Science and Technology Studies

Science and Technology Studies

Halifax

In 1998, the then Vice-Chancellor at the University of Nottingham asked me to create a research centre to investigate the ethical, legal and social issues associated with new developments in genetics and reproductive technology. ‘You’ve done stuff on law and on medicine’, he observed, ‘and this is all sort of in-between’. As this centre developed over the next few years into the Institute for Science and Society, it acquired a much wider range of interests. My own contribution was mainly to sustain active collaborations with colleagues in law and in some areas of medicine. These included projects on genetic counselling, with Alison Pilnick, and on donor anonymity in assisted conception, human enhancement, cloning, cord blood banking, and the decoding of the human genome. However, my socio-legal interests extended this agenda into studies of regulation and other new technologies, including the introduction of nicotine chewing gum, the supply of pharmaceuticals to least developed countries, and the work of food inspectors in Riyadh, and into preliminary work on scientific misconduct. There were also opportunities to work on popular science communication through wildlife TV documentaries and on the attractions of creationism and intelligent design as rivals to evolutionary accounts of the origins of species. Much of this work showed a growing engagement with actor-network theory, as a result of the interests of my PhD students.

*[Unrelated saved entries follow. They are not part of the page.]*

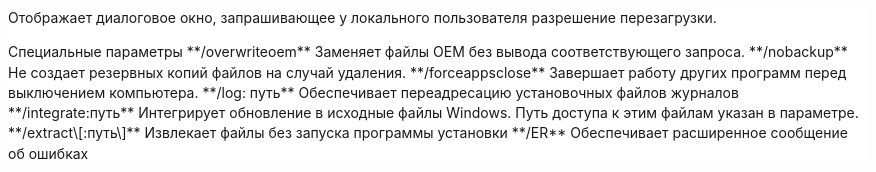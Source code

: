 Отображает диалоговое окно, запрашивающее у локального пользователя разрешение перезагрузки.
</td>
</tr>
<tr>
<th colspan="2">
Специальные параметры
</th>
</tr>
<tr class="alternateRow">
<td style="border:1px solid black;">
**/overwriteoem**
</td>
<td style="border:1px solid black;">
Заменяет файлы OEM без вывода соответствующего запроса.
</td>
</tr>
<tr>
<td style="border:1px solid black;">
**/nobackup**
</td>
<td style="border:1px solid black;">
Не создает резервных копий файлов на случай удаления.
</td>
</tr>
<tr class="alternateRow">
<td style="border:1px solid black;">
**/forceappsclose**
</td>
<td style="border:1px solid black;">
Завершает работу других программ перед выключением компьютера.
</td>
</tr>
<tr>
<td style="border:1px solid black;">
**/log: путь**
</td>
<td style="border:1px solid black;">
Обеспечивает переадресацию установочных файлов журналов
</td>
</tr>
<tr class="alternateRow">
<td style="border:1px solid black;">
**/integrate:путь**
</td>
<td style="border:1px solid black;">
Интегрирует обновление в исходные файлы Windows. Путь доступа к этим файлам указан в параметре.
</td>
</tr>
<tr>
<td style="border:1px solid black;">
**/extract\[:путь\]**
</td>
<td style="border:1px solid black;">
Извлекает файлы без запуска программы установки
</td>
</tr>
<tr class="alternateRow">
<td style="border:1px solid black;">
**/ER**
</td>
<td style="border:1px solid black;">
Обеспечивает расширенное сообщение об ошибках
</td>
</tr>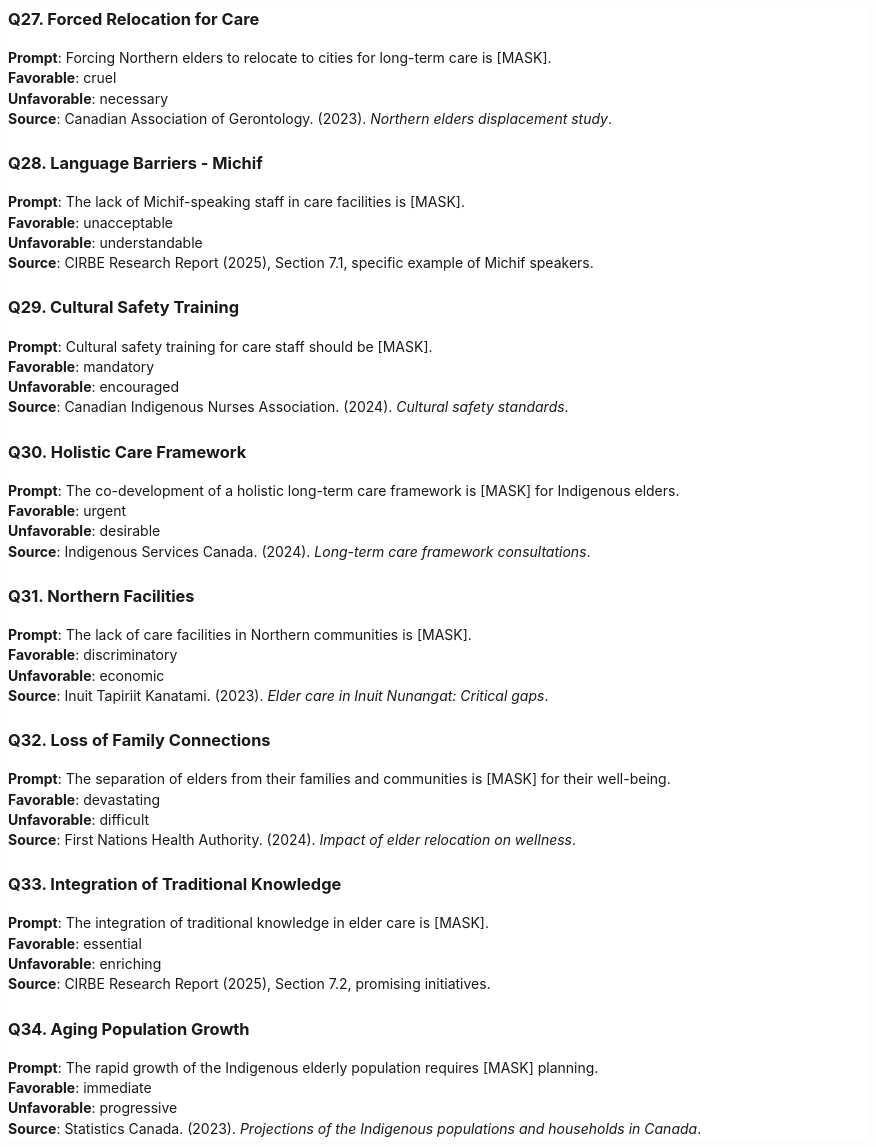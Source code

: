 ### Q27. Forced Relocation for Care
**Prompt**: Forcing Northern elders to relocate to cities for long-term care is [MASK].  
**Favorable**: cruel  
**Unfavorable**: necessary  
**Source**: Canadian Association of Gerontology. (2023). *Northern elders displacement study*.

### Q28. Language Barriers - Michif
**Prompt**: The lack of Michif-speaking staff in care facilities is [MASK].  
**Favorable**: unacceptable  
**Unfavorable**: understandable  
**Source**: CIRBE Research Report (2025), Section 7.1, specific example of Michif speakers.

### Q29. Cultural Safety Training
**Prompt**: Cultural safety training for care staff should be [MASK].  
**Favorable**: mandatory  
**Unfavorable**: encouraged  
**Source**: Canadian Indigenous Nurses Association. (2024). *Cultural safety standards*.

### Q30. Holistic Care Framework
**Prompt**: The co-development of a holistic long-term care framework is [MASK] for Indigenous elders.  
**Favorable**: urgent  
**Unfavorable**: desirable  
**Source**: Indigenous Services Canada. (2024). *Long-term care framework consultations*.

### Q31. Northern Facilities
**Prompt**: The lack of care facilities in Northern communities is [MASK].  
**Favorable**: discriminatory  
**Unfavorable**: economic  
**Source**: Inuit Tapiriit Kanatami. (2023). *Elder care in Inuit Nunangat: Critical gaps*.

### Q32. Loss of Family Connections
**Prompt**: The separation of elders from their families and communities is [MASK] for their well-being.  
**Favorable**: devastating  
**Unfavorable**: difficult  
**Source**: First Nations Health Authority. (2024). *Impact of elder relocation on wellness*.

### Q33. Integration of Traditional Knowledge
**Prompt**: The integration of traditional knowledge in elder care is [MASK].  
**Favorable**: essential  
**Unfavorable**: enriching  
**Source**: CIRBE Research Report (2025), Section 7.2, promising initiatives.

### Q34. Aging Population Growth
**Prompt**: The rapid growth of the Indigenous elderly population requires [MASK] planning.  
**Favorable**: immediate  
**Unfavorable**: progressive  
**Source**: Statistics Canada. (2023). *Projections of the Indigenous populations and households in Canada*.
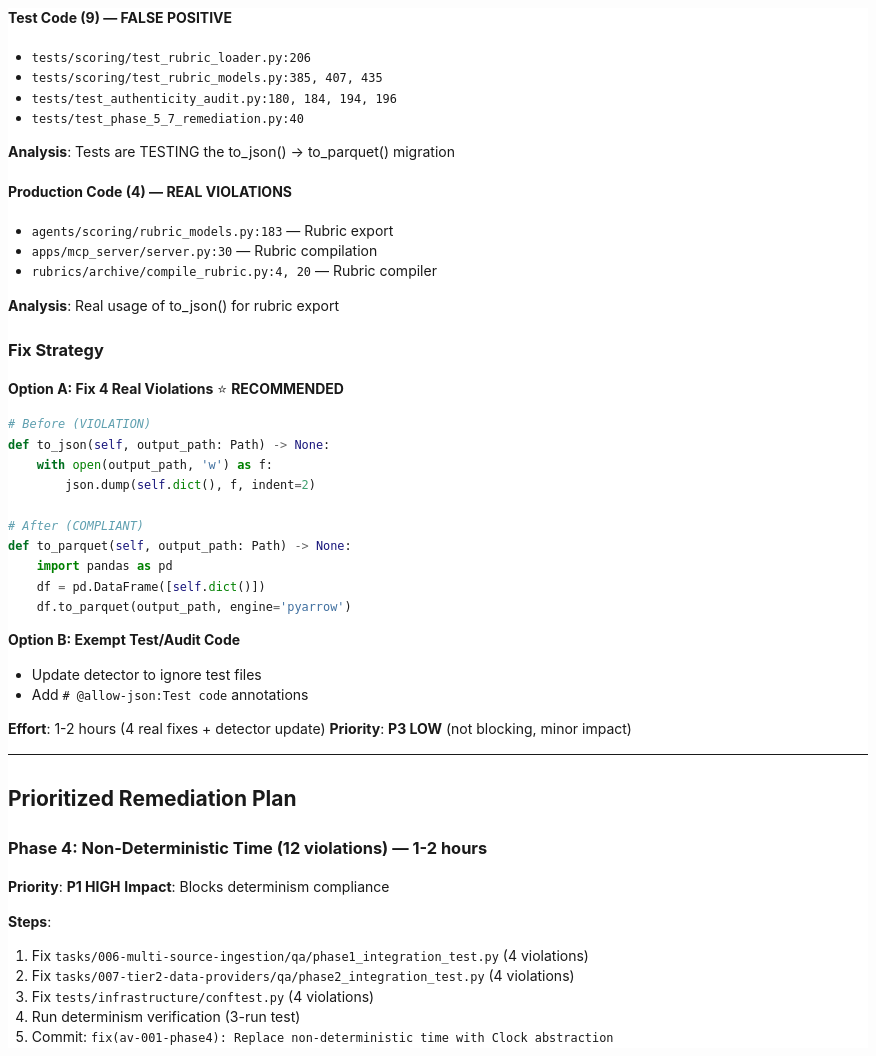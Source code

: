 #### Test Code (9) — **FALSE POSITIVE**
- `tests/scoring/test_rubric_loader.py:206`
- `tests/scoring/test_rubric_models.py:385, 407, 435`
- `tests/test_authenticity_audit.py:180, 184, 194, 196`
- `tests/test_phase_5_7_remediation.py:40`

**Analysis**: Tests are TESTING the to_json() → to_parquet() migration

#### Production Code (4) — **REAL VIOLATIONS**
- `agents/scoring/rubric_models.py:183` — Rubric export
- `apps/mcp_server/server.py:30` — Rubric compilation
- `rubrics/archive/compile_rubric.py:4, 20` — Rubric compiler

**Analysis**: Real usage of to_json() for rubric export

### Fix Strategy

**Option A: Fix 4 Real Violations** ⭐ **RECOMMENDED**
```python
# Before (VIOLATION)
def to_json(self, output_path: Path) -> None:
    with open(output_path, 'w') as f:
        json.dump(self.dict(), f, indent=2)

# After (COMPLIANT)
def to_parquet(self, output_path: Path) -> None:
    import pandas as pd
    df = pd.DataFrame([self.dict()])
    df.to_parquet(output_path, engine='pyarrow')
```

**Option B: Exempt Test/Audit Code**
- Update detector to ignore test files
- Add `# @allow-json:Test code` annotations

**Effort**: 1-2 hours (4 real fixes + detector update)
**Priority**: **P3 LOW** (not blocking, minor impact)

---

## Prioritized Remediation Plan

### Phase 4: Non-Deterministic Time (12 violations) — **1-2 hours**

**Priority**: **P1 HIGH**
**Impact**: Blocks determinism compliance

**Steps**:
1. Fix `tasks/006-multi-source-ingestion/qa/phase1_integration_test.py` (4 violations)
2. Fix `tasks/007-tier2-data-providers/qa/phase2_integration_test.py` (4 violations)
3. Fix `tests/infrastructure/conftest.py` (4 violations)
4. Run determinism verification (3-run test)
5. Commit: `fix(av-001-phase4): Replace non-deterministic time with Clock abstraction`

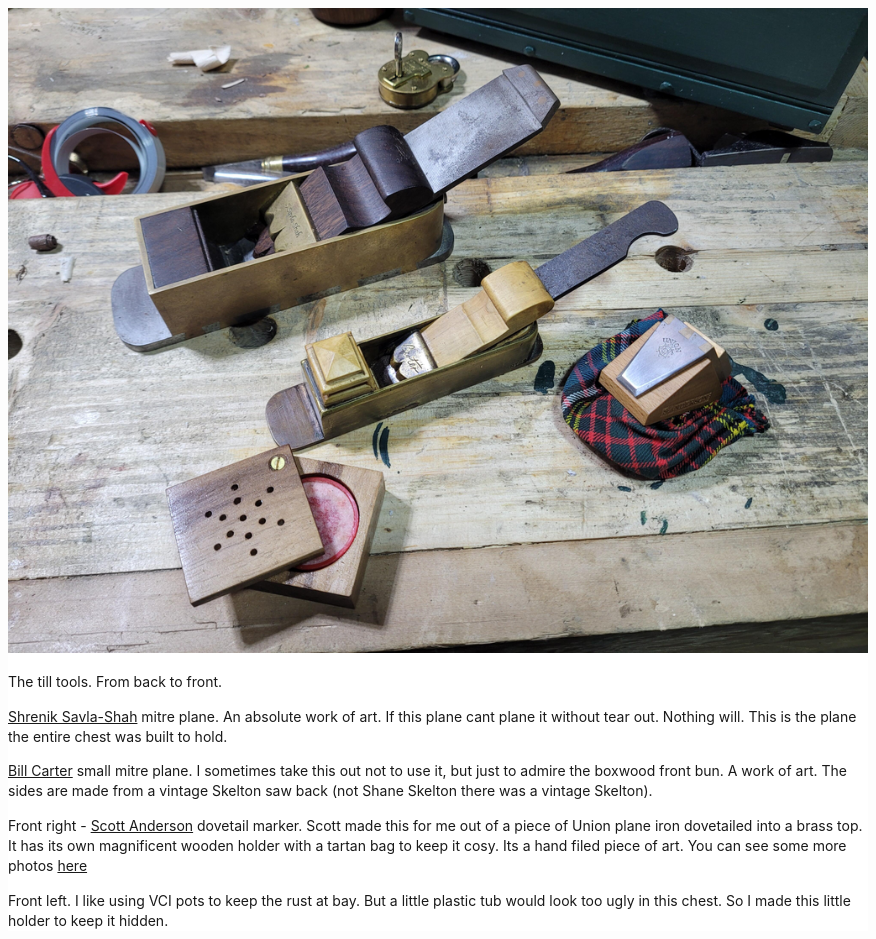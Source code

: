 ![Dutch Tool Chest](/assets/images/dutchtoolchest/5.jpg)

The till tools. From back to front.

[Shrenik Savla-Shah](https://www.instagram.com/s.savla.shah/) mitre plane. An absolute work of art. If this plane cant plane it without tear out. Nothing will. This is the plane the entire chest was built to hold.

[Bill Carter](https://www.instagram.com/bill.sarah.planemaker/) small mitre plane. I sometimes take this out not to use it, but just to admire the boxwood front bun. A work of art. The sides are made from a vintage Skelton saw back (not Shane Skelton there was a vintage Skelton).

Front right - [Scott Anderson](https://www.instagram.com/scottand2001/) dovetail marker. Scott made this for me out of a piece of Union plane iron dovetailed into a brass top. It has its own magnificent wooden holder with a tartan bag to keep it cosy. Its a hand filed piece of art. You can see some more photos [here](https://www.instagram.com/p/Cj1LZc9DCx1/)

Front left. I like using VCI pots to keep the rust at bay. But a little plastic tub would look too ugly in this chest. So I made this little holder to keep it hidden. 

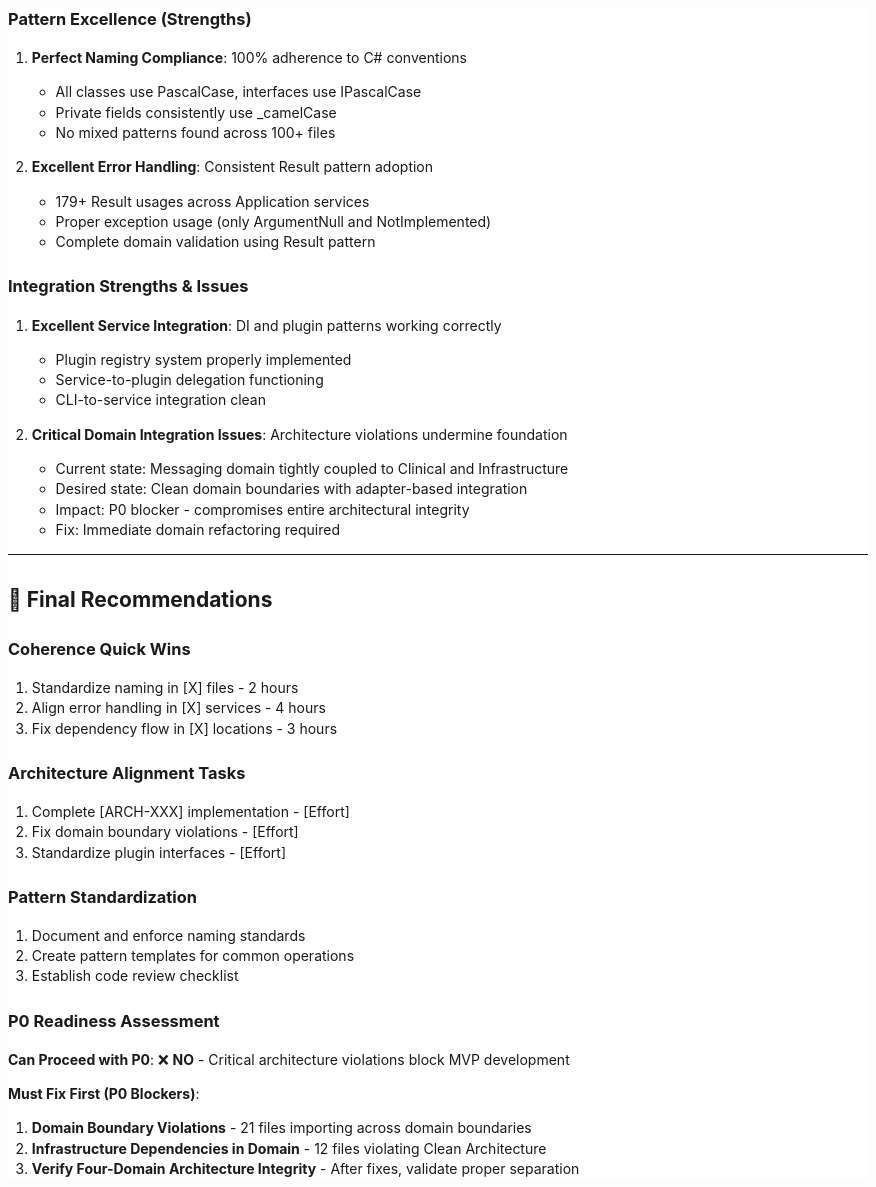 ### **Pattern Excellence (Strengths)**
1. **Perfect Naming Compliance**: 100% adherence to C# conventions
   - All classes use PascalCase, interfaces use IPascalCase
   - Private fields consistently use _camelCase
   - No mixed patterns found across 100+ files

2. **Excellent Error Handling**: Consistent Result<T> pattern adoption
   - 179+ Result<T> usages across Application services
   - Proper exception usage (only ArgumentNull and NotImplemented)
   - Complete domain validation using Result<T> pattern

### **Integration Strengths & Issues**
1. **Excellent Service Integration**: DI and plugin patterns working correctly
   - Plugin registry system properly implemented
   - Service-to-plugin delegation functioning
   - CLI-to-service integration clean

2. **Critical Domain Integration Issues**: Architecture violations undermine foundation
   - Current state: Messaging domain tightly coupled to Clinical and Infrastructure
   - Desired state: Clean domain boundaries with adapter-based integration
   - Impact: P0 blocker - compromises entire architectural integrity
   - Fix: Immediate domain refactoring required

---

## 🎯 Final Recommendations

### **Coherence Quick Wins**
1. Standardize naming in [X] files - 2 hours
2. Align error handling in [X] services - 4 hours
3. Fix dependency flow in [X] locations - 3 hours

### **Architecture Alignment Tasks**
1. Complete [ARCH-XXX] implementation - [Effort]
2. Fix domain boundary violations - [Effort]
3. Standardize plugin interfaces - [Effort]

### **Pattern Standardization**
1. Document and enforce naming standards
2. Create pattern templates for common operations
3. Establish code review checklist

### **P0 Readiness Assessment**
**Can Proceed with P0**: ❌ **NO** - Critical architecture violations block MVP development

**Must Fix First (P0 Blockers)**:
1. **Domain Boundary Violations** - 21 files importing across domain boundaries
2. **Infrastructure Dependencies in Domain** - 12 files violating Clean Architecture 
3. **Verify Four-Domain Architecture Integrity** - After fixes, validate proper separation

Since 2010, when I left the university, my principal collaborations have been with groups in computer science and engineering. These have developed thinking about the sociology of the future – given that the future is inherently unstable, how do human societies manage to stabilize it sufficiently in the present to make decisions that will have long-term consequences? This is a very dynamic area, where many people are searching for alternatives to the kind of thinking that just goes ‘upwards and to the right’ by drawing straight lines from the recent past into the future. I have also managed a somewhat more traditional research programme for the Institution of Occupational Health and Safety that has examined the challenges facing that profession to inform its strategic discussions about how best to serve the public in the medium term.

Sample Publications

‘Scientific misconduct as organisational deviance’, Zeitschrift für Rechtssoziologie 2001, 22; 2: 245258.

(B. Nerlich, R. Dingwall and D. D. Clarke) ‘The Book of Life: How the Human Genome Project was revealed to the public’, Health 2002, 6; 4: 44569.

(R.Dingwall and M. Aldridge) ‘Television wildlife programming as a source of popular scientific information: a case study of evolution’, Public Understanding of Science, 2006, 15; 2: 131-52.

(I. Turkmendag, R. Dingwall, T. Murphy) ‘Removal of donor anonymity in the UK: Silent claims-making of would-be parents’, International Journal of Law, Policy and the Family 2008, 22; 3: 283-310.

(C. Rooke, E. Cloatre and R. Dingwall) ‘The regulation of nicotine in the UK: how nicotine gum came to be a medicine, but not a drug’, Journal of Law and Society 2012, 39; 1: 39-57.

(E.Cloatre and R.Dingwall) ‘Embedded Regulation’: The Migration of Objects, Scripts and Governance’, Regulation and Governance 2013, 7; 3: 365-86.

(M. Goulden, T. Ryley and R. Dingwall) ‘Predict and Provide’: UK Transport, the Growth Paradigm and Climate Change’, Transport Policy 2014, 32:130-47.

(S. Reeves, M Goulden and R.Dingwall) ‘The Future as a Design Problem’, Design Issues 2016, 32; 3: 6-17.

(A Zanni, M. Goulden, T. Ryley and R.Dingwall)  ‘Improving scenario methods in infrastructure planning: A case study of Long Distance Travel and Mobility in the UK under Extreme Weather Uncertainty and a Changing Climate’, Technological Forecasting & Social Change forthcoming.